Problem statement: Among the lines below, restate word for word only those from the line with "信息抽取 （压缩文档的读取，zip rar文档" through the line with "3.机器人 在线机器人 自动化", with both end lines kept.

***** Input for this task

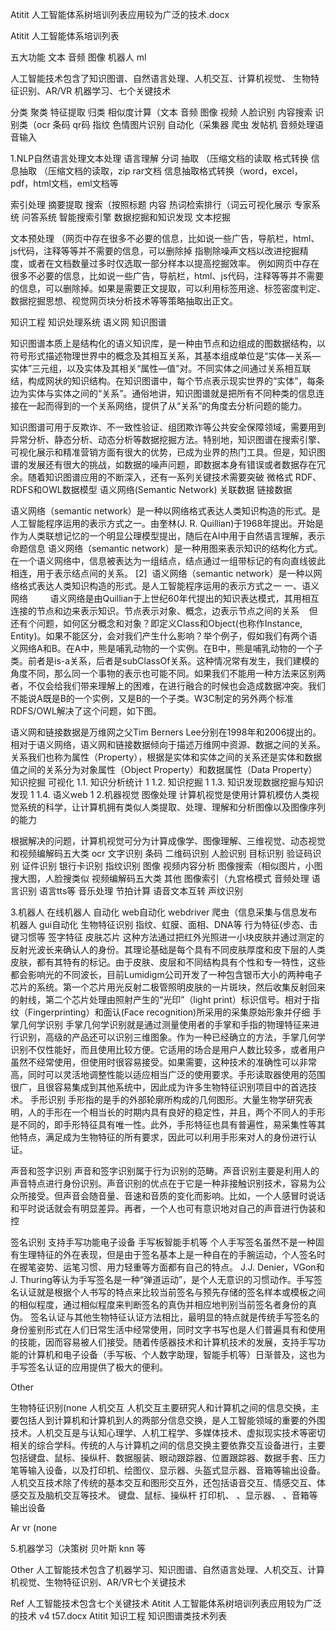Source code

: Atitit 人工智能体系树培训列表应用较为广泛的技术.docx

Atitit 人工智能体系培训列表

五大功能   文本 音频 图像 机器人 ml

人工智能技术包含了知识图谱、自然语言处理、人机交互、计算机视觉、
生物特征识别、AR/VR 机器学习、七个关键技术

分类 聚类 特征提取 归类
相似度计算（文本 音频 图像 视频   人脸识别
内容搜索
识别类（ocr 条码 qr码 指纹 色情图片识别
自动化（采集器 爬虫 发帖机
音频处理语音输入

1.NLP自然语言处理文本处理
语言理解 分词
抽取 （压缩文档的读取 格式转换
信息抽取 （压缩文档的读取，zip rar文档
信息抽取格式转换（word，excel，pdf，html文档，eml文档等

索引处理  摘要提取
 搜索（按照标题 内容
热词检索排行（词云可视化展示
专家系统 问答系统
智能搜索引擎 数据挖掘和知识发现
文本挖掘

文本预处理 （网页中存在很多不必要的信息，比如说一些广告，导航栏，html、js代码，注释等等并不需要的信息，可以删除掉
指剔除噪声文档以改进挖掘精度，或者在文档数量过多时仅选取一部分样本以提高挖掘效率。
例如网页中存在很多不必要的信息，比如说一些广告，导航栏，html、js代码，注释等等并不需要的信息，可以删除掉。如果是需要正文提取，可以利用标签用途、标签密度判定、数据挖掘思想、视觉网页块分析技术等等策略抽取出正文。

  知识工程 知识处理系统 语义网 知识图谱

知识图谱本质上是结构化的语义知识库，是一种由节点和边组成的图数据结构，以符号形式描述物理世界中的概念及其相互关系，其基本组成单位是“实体—关系—实体”三元组，以及实体及其相关“属性—值”对。不同实体之间通过关系相互联结，构成网状的知识结构。在知识图谱中，每个节点表示现实世界的“实体”，每条边为实体与实体之间的“关系”。通俗地讲，知识图谱就是把所有不同种类的信息连接在一起而得到的一个关系网络，提供了从“关系”的角度去分析问题的能力。

知识图谱可用于反欺诈、不一致性验证、组团欺诈等公共安全保障领域，需要用到异常分析、静态分析、动态分析等数据挖掘方法。特别地，知识图谱在搜索引擎、可视化展示和精准营销方面有很大的优势，已成为业界的热门工具。但是，知识图谱的发展还有很大的挑战，如数据的噪声问题，即数据本身有错误或者数据存在冗余。随着知识图谱应用的不断深入，还有一系列关键技术需要突破
微格式
RDF、RDFS和OWL数据模型
语义网络(Semantic Network) 关联数据 链接数据

语义网络（semantic network）是一种以网络格式表达人类知识构造的形式。是人工智能程序运用的表示方式之一。由奎林(J. R. Quillian)于1968年提出。开始是作为人类联想记忆的一个明显公理模型提出，随后在AI中用于自然语言理解，表示命题信息
语义网络（semantic network）是一种用图来表示知识的结构化方式。在一个语义网络中，信息被表达为一组结点，结点通过一组带标记的有向直线彼此相连，用于表示结点间的关系。 [2] 
语义网络（semantic network）是一种以网络格式表达人类知识构造的形式。是人工智能程序运用的表示方式之一
一、语义网络
        语义网络是由Quillian于上世纪60年代提出的知识表达模式，其用相互连接的节点和边来表示知识。节点表示对象、概念，边表示节点之间的关系
   但还有个问题，如何区分概念和对象？即定义Class和Object(也称作Instance, Entity)。如果不能区分，会对我们产生什么影响？举个例子，假如我们有两个语义网络A和B。在A中，熊是哺乳动物的一个实例。在B中，熊是哺乳动物的一个子类。前者是is-a关系，后者是subClassOf关系。这种情况常有发生，我们建模的角度不同，那么同一个事物的表示也可能不同。如果我们不能用一种方法来区别两者，不仅会给我们带来理解上的困难，在进行融合的时候也会造成数据冲突。我们不能说A既是B的一个实例，又是B的一个子类。W3C制定的另外两个标准RDFS/OWL解决了这个问题，如下图。

语义网和链接数据是万维网之父Tim Berners Lee分别在1998年和2006提出的。相对于语义网络，语义网和链接数据倾向于描述万维网中资源、数据之间的关系。
关系我们也称为属性（Property），根据是实体和实体之间的关系还是实体和数据值之间的关系分为对象属性（Object Property）和数据属性（Data Property）
知识挖掘 可视化
1.1. 知识分析统计	1
1.2. 知识挖掘	1
1.3. 知识发现数据挖掘与知识发现	1
1.4. 语义web	1
 2.机器视觉 图像处理
计算机视觉是使用计算机模仿人类视觉系统的科学，让计算机拥有类似人类提取、处理、理解和分析图像以及图像序列的能力

根据解决的问题，计算机视觉可分为计算成像学、图像理解、三维视觉、动态视觉和视频编解码五大类
ocr 文字识别
条码 二维码识别
人脸识别
目标识别 验证码识别 
证件识别 银行卡识别
指纹识别
图像 视频内容分析
图像搜索（相似图片，小图搜大图，人脸搜类似
视频编解码五大类
其他 图像索引（九宫格模式
音频处理 语言识别 语言tts等
音乐处理 节拍计算
语音文本互转
声纹识别

3.机器人 在线机器人 自动化
web自动化 webdriver
爬虫（信息采集与信息发布机器人
gui自动化
生物特征识别
指纹、虹膜、面相、DNA等
行为特征(步态、击键习惯等
签字特征
皮肤芯片
这种方法通过把红外光照进一小块皮肤并通过测定的反射光波长来确认人的身份。其理论基础是每个具有不同皮肤厚度和皮下层的人类皮肤，都有其特有的标记。由于皮肤、皮层和不同结构具有个性和专一特性，这些都会影响光的不同波长，目前Lumidigm公司开发了一种包含银币大小的两种电子芯片的系统。第一个芯片用光反射二极管照明皮肤的一片斑块，然后收集反射回来的射线，第二个芯片处理由照射产生的“光印”（light print）标识信号。相对于指纹（Fingerprinting）和面认(Face recognition)所采用的采集原始形象并仔细
手掌几何学识别
手掌几何学识别就是通过测量使用者的手掌和手指的物理特征来进行识别，高级的产品还可以识别三维图象。作为一种已经确立的方法，手掌几何学识别不仅性能好，而且使用比较方便。它适用的场合是用户人数比较多，或者用户虽然不经常使用，但使用时很容易接受。如果需要，这种技术的准确性可以非常高，同时可以灵活地调整性能以适应相当广泛的使用要求。手形读取器使用的范围很广，且很容易集成到其他系统中，因此成为许多生物特征识别项目中的首选技术。
手形识别
手形指的是手的外部轮廓所构成的几何图形。大量生物学研究表明，人的手形在一个相当长的时期内具有良好的稳定性，并且，两个不同人的手形是不同的，即手形特征具有唯一性。此外，手形特征也具有普遍性，易采集性等其他特点，满足成为生物特征的所有要求，因此可以利用手形来对人的身份进行认证。

声音和签字识别
声音和签字识别属于行为识别的范畴。声音识别主要是利用人的声音特点进行身份识别。声音识别的优点在于它是一种非接触识别技术，容易为公众所接受。但声音会随音量、音速和音质的变化而影响。比如，一个人感冒时说话和平时说话就会有明显差异。再者，一个人也可有意识地对自己的声音进行伪装和控

签名识别 支持手写功能电子设备 手写板智能手机等
个人手写签名虽然不是一种固有生理特征的外在表现，但是由于签名基本上是一种自在的手腕运动，个人签名时在握笔姿势、运笔习惯、用力轻重等方面都有自己的特点。 J.J. Denier，VGon和J. Thuring等认为手写签名是一种“弹道运动”，是个人无意识的习惯动作。手写签名认证就是根据个人书写的特点来比较当前签名与预先存储的签名样本或模板之间的相似程度，通过相似程度来判断签名的真伪并相应地判别当前签名者身份的真伪。
签名认证与其他生物特征认证方法相比，最明显的特点就是传统手写签名的身份鉴别形式在人们日常生活中经常使用，同时文字书写也是人们普遍具有和使用的技能，因而容易被人们接受。随着传感器技术和计算机技术的发展，支持手写功能的计算机和电子设备（手写板、个人数字助理，智能手机等）日渐普及，这也为手写签名认证的应用提供了极大的便利。


Other

生物特征识别(none
 人机交互
人机交互主要研究人和计算机之间的信息交换，主要包括人到计算机和计算机到人的两部分信息交换，是人工智能领域的重要的外围技术。人机交互是与认知心理学、人机工程学、多媒体技术、虚拟现实技术等密切相关的综合学科。传统的人与计算机之间的信息交换主要依靠交互设备进行，主要包括键盘、鼠标、操纵杆、数据服装、眼动跟踪器、位置跟踪器、数据手套、压力笔等输入设备，以及打印机、绘图仪、显示器、头盔式显示器、音箱等输出设备。人机交互技术除了传统的基本交互和图形交互外，还包括语音交互、情感交互、体感交互及脑机交互等技术。
 键盘、鼠标、操纵杆
打印机、 、显示器、 、音箱等输出设备

Ar vr (none

5.机器学习（决策树 贝叶斯 knn 等


Other
人工智能技术包含了机器学习、知识图谱、自然语言处理、人机交互、计算机视觉、生物特征识别、AR/VR七个关键技术


Ref
人工智能技术包含七个关键技术
Atitit 人工智能体系树培训列表应用较为广泛的技术 v4 t57.docx
Atitit 知识工程 知识图谱类技术列表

**********

Solved problem:
信息抽取 （压缩文档的读取，zip rar文档
信息抽取格式转换（word，excel，pdf，html文档，eml文档等

索引处理  摘要提取
 搜索（按照标题 内容
热词检索排行（词云可视化展示
专家系统 问答系统
智能搜索引擎 数据挖掘和知识发现
文本挖掘

文本预处理 （网页中存在很多不必要的信息，比如说一些广告，导航栏，html、js代码，注释等等并不需要的信息，可以删除掉
指剔除噪声文档以改进挖掘精度，或者在文档数量过多时仅选取一部分样本以提高挖掘效率。
例如网页中存在很多不必要的信息，比如说一些广告，导航栏，html、js代码，注释等等并不需要的信息，可以删除掉。如果是需要正文提取，可以利用标签用途、标签密度判定、数据挖掘思想、视觉网页块分析技术等等策略抽取出正文。

  知识工程 知识处理系统 语义网 知识图谱

知识图谱本质上是结构化的语义知识库，是一种由节点和边组成的图数据结构，以符号形式描述物理世界中的概念及其相互关系，其基本组成单位是“实体—关系—实体”三元组，以及实体及其相关“属性—值”对。不同实体之间通过关系相互联结，构成网状的知识结构。在知识图谱中，每个节点表示现实世界的“实体”，每条边为实体与实体之间的“关系”。通俗地讲，知识图谱就是把所有不同种类的信息连接在一起而得到的一个关系网络，提供了从“关系”的角度去分析问题的能力。

知识图谱可用于反欺诈、不一致性验证、组团欺诈等公共安全保障领域，需要用到异常分析、静态分析、动态分析等数据挖掘方法。特别地，知识图谱在搜索引擎、可视化展示和精准营销方面有很大的优势，已成为业界的热门工具。但是，知识图谱的发展还有很大的挑战，如数据的噪声问题，即数据本身有错误或者数据存在冗余。随着知识图谱应用的不断深入，还有一系列关键技术需要突破
微格式
RDF、RDFS和OWL数据模型
语义网络(Semantic Network) 关联数据 链接数据

语义网络（semantic network）是一种以网络格式表达人类知识构造的形式。是人工智能程序运用的表示方式之一。由奎林(J. R. Quillian)于1968年提出。开始是作为人类联想记忆的一个明显公理模型提出，随后在AI中用于自然语言理解，表示命题信息
语义网络（semantic network）是一种用图来表示知识的结构化方式。在一个语义网络中，信息被表达为一组结点，结点通过一组带标记的有向直线彼此相连，用于表示结点间的关系。 [2] 
语义网络（semantic network）是一种以网络格式表达人类知识构造的形式。是人工智能程序运用的表示方式之一
一、语义网络
        语义网络是由Quillian于上世纪60年代提出的知识表达模式，其用相互连接的节点和边来表示知识。节点表示对象、概念，边表示节点之间的关系
   但还有个问题，如何区分概念和对象？即定义Class和Object(也称作Instance, Entity)。如果不能区分，会对我们产生什么影响？举个例子，假如我们有两个语义网络A和B。在A中，熊是哺乳动物的一个实例。在B中，熊是哺乳动物的一个子类。前者是is-a关系，后者是subClassOf关系。这种情况常有发生，我们建模的角度不同，那么同一个事物的表示也可能不同。如果我们不能用一种方法来区别两者，不仅会给我们带来理解上的困难，在进行融合的时候也会造成数据冲突。我们不能说A既是B的一个实例，又是B的一个子类。W3C制定的另外两个标准RDFS/OWL解决了这个问题，如下图。

语义网和链接数据是万维网之父Tim Berners Lee分别在1998年和2006提出的。相对于语义网络，语义网和链接数据倾向于描述万维网中资源、数据之间的关系。
关系我们也称为属性（Property），根据是实体和实体之间的关系还是实体和数据值之间的关系分为对象属性（Object Property）和数据属性（Data Property）
知识挖掘 可视化
1.1. 知识分析统计	1
1.2. 知识挖掘	1
1.3. 知识发现数据挖掘与知识发现	1
1.4. 语义web	1
 2.机器视觉 图像处理
计算机视觉是使用计算机模仿人类视觉系统的科学，让计算机拥有类似人类提取、处理、理解和分析图像以及图像序列的能力

根据解决的问题，计算机视觉可分为计算成像学、图像理解、三维视觉、动态视觉和视频编解码五大类
ocr 文字识别
条码 二维码识别
人脸识别
目标识别 验证码识别 
证件识别 银行卡识别
指纹识别
图像 视频内容分析
图像搜索（相似图片，小图搜大图，人脸搜类似
视频编解码五大类
其他 图像索引（九宫格模式
音频处理 语言识别 语言tts等
音乐处理 节拍计算
语音文本互转
声纹识别

3.机器人 在线机器人 自动化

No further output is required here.